Thursday, August 09, 2007

Internet Economy of Scale

The original internet bubble failed because people forgot the main point: The reason you automate things is to make them automatic. Automation reduces the manpower requirements and thus reduces costs.

Why, then, did Critical Path have over a thousand employees?

In the earlier days, ISPs had to provide many services: connectivity (of course), email, netnews, ftp, shell accounts, etc. Each of these services requires a certain amount of manpower to maintain. As the size of each service grows, the manpower grows too, but sublinearly. It takes a whole person (because you can't have 1/2 person) to maintain an email service for 10 accounts, 100 accounts, or 1,000 accounts. You need a small team to handle email 1,000,000 accounts. You might need a slightly bigger team to handle email for 100,000,000 accounts. The key though is that that you don't need 100 times as many employees to manage email for 100 times as many accounts.

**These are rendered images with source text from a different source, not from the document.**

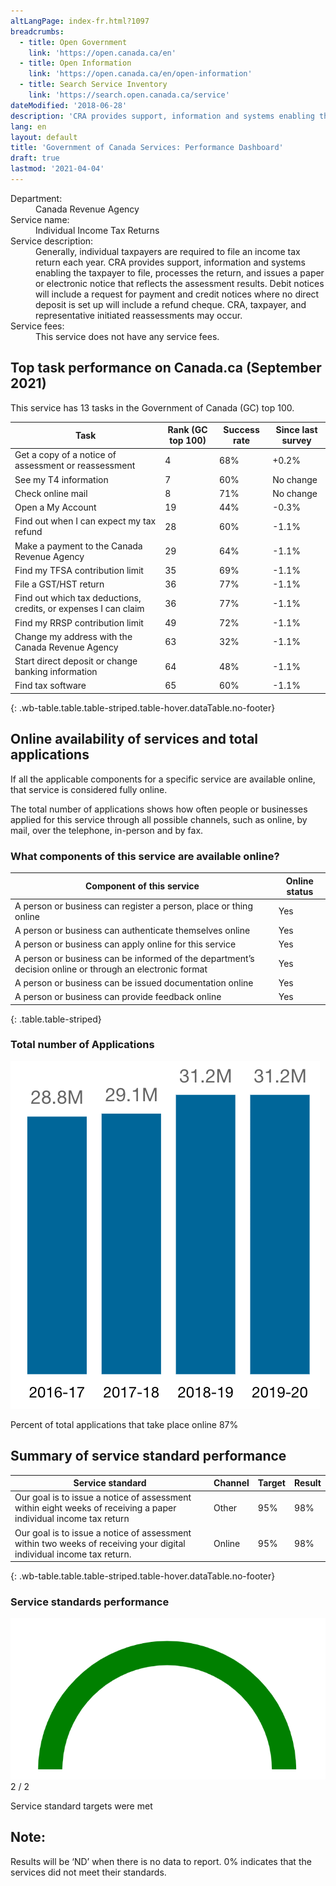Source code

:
 ```yaml
---
altLangPage: index-fr.html?1097
breadcrumbs:
  - title: Open Government
    link: 'https://open.canada.ca/en'
  - title: Open Information
    link: 'https://open.canada.ca/en/open-information'
  - title: Search Service Inventory
    link: 'https://search.open.canada.ca/service'
dateModified: '2018-06-28'
description: 'CRA provides support, information and systems enabling the taxpayer to file, processes the return, and issues a notice that reflects the assessment results.'
lang: en
layout: default
title: 'Government of Canada Services: Performance Dashboard'
draft: true
lastmod: '2021-04-04'
---
```

<dl class="dl-horizontal">
  <dt>Department:</dt>
  <dd>Canada Revenue Agency</dd>
  <dt>Service name:</dt>
  <dd>Individual Income Tax Returns</dd>
  <dt>Service description:</dt>
  <dd>Generally, individual taxpayers are required to file an income tax return each year. CRA provides support, information and systems enabling the taxpayer to file, processes the return, and issues a paper or electronic notice that reflects the assessment results. Debit notices will include a request for payment and credit notices where no direct deposit is set up will include a refund cheque. CRA, taxpayer, and representative initiated reassessments may occur.</dd>
  <dt>Service fees:</dt>
  <dd>This service does not have any service fees.</dd>
</dl>

## Top task performance on Canada.ca (September 2021)
<p>This service has 13 tasks in the Government of Canada (GC) top 100. </p>

| Task | Rank (GC top 100) | Success rate | Since last survey | 
| --- | --- | --- | --- |
| Get a copy of a notice of assessment or reassessment | 4 | 68% | +0.2% |
| See my T4 information | 7 | 60% | No change |
| Check online mail | 8 | 71% | No change | 
| Open a My Account | 19 | 44% | -0.3% |
| Find out when I can expect my tax refund | 28 | 60% | -1.1% |
| Make a payment to the Canada Revenue Agency | 29 | 64% | -1.1% |
| Find my TFSA contribution limit | 35 | 69% | -1.1% |
| File a GST/HST return | 36 | 77% | -1.1% |
| Find out which tax deductions, credits, or expenses I can claim | 36 | 77% | -1.1% |
| Find my RRSP contribution limit | 49 | 72% | -1.1% |
| Change my address with the Canada Revenue Agency | 63 | 32% | -1.1% |
| Start direct deposit or change banking information | 64 | 48% | -1.1% |
| Find tax software | 65 | 60% | -1.1% |
{: .wb-table.table.table-striped.table-hover.dataTable.no-footer}

## Online availability of services and total applications
If all the applicable components for a specific service are available online, that service is considered fully online.

The total number of applications shows how often people or businesses applied for this service through all possible channels, such as online, by mail, over the telephone, in-person and by fax.

### What components of this service are available online?

| Component of this service | Online status |
| --- | --- |
| A person or business can register a person, place or thing online | Yes |
| A person or business can authenticate themselves online | Yes |
| A person or business can apply online for this service | Yes |
| A person or business can be informed of the department’s decision online or through an electronic format | Yes |
| A person or business can be issued documentation online | Yes |
| A person or business can provide feedback online | Yes |
{: .table.table-striped}

### Total number of Applications
![](img/chart1-en.png)

Percent of total applications that take place online 87%

## Summary of service standard performance

| Service standard | Channel | Target | Result |
| --- | --- | --- | --- |
| Our goal is to issue a notice of assessment within eight weeks of receiving a paper individual income tax return | Other | 95% | 98% |
| Our goal is to issue a notice of assessment within two weeks of receiving your digital individual income tax return. | Online | 95% | 98% |
{: .wb-table.table.table-striped.table-hover.dataTable.no-footer}

### Service standards performance
![](img/chart2-en.png)
2 / 2

Service standard targets were met

<div class="alert alert-info">
  <h2>Note:</h2>
  <p>Results will be ‘ND’ when there is no data to report. 0% indicates that the services did not meet their standards.</p>
</div>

That's economy of scale. The idea behind Critical Path was economy of scale. If you consolidate the email requirements of dozens of ISPs into a single outsourced shop, then you can dramatically reduce the number of employees. Critical Path should have been able to handle the email for 1,000 ISPs with maybe dozens of employees. But they had more than 1,000 employees at their peak. It's easy to see why they didn't make any money.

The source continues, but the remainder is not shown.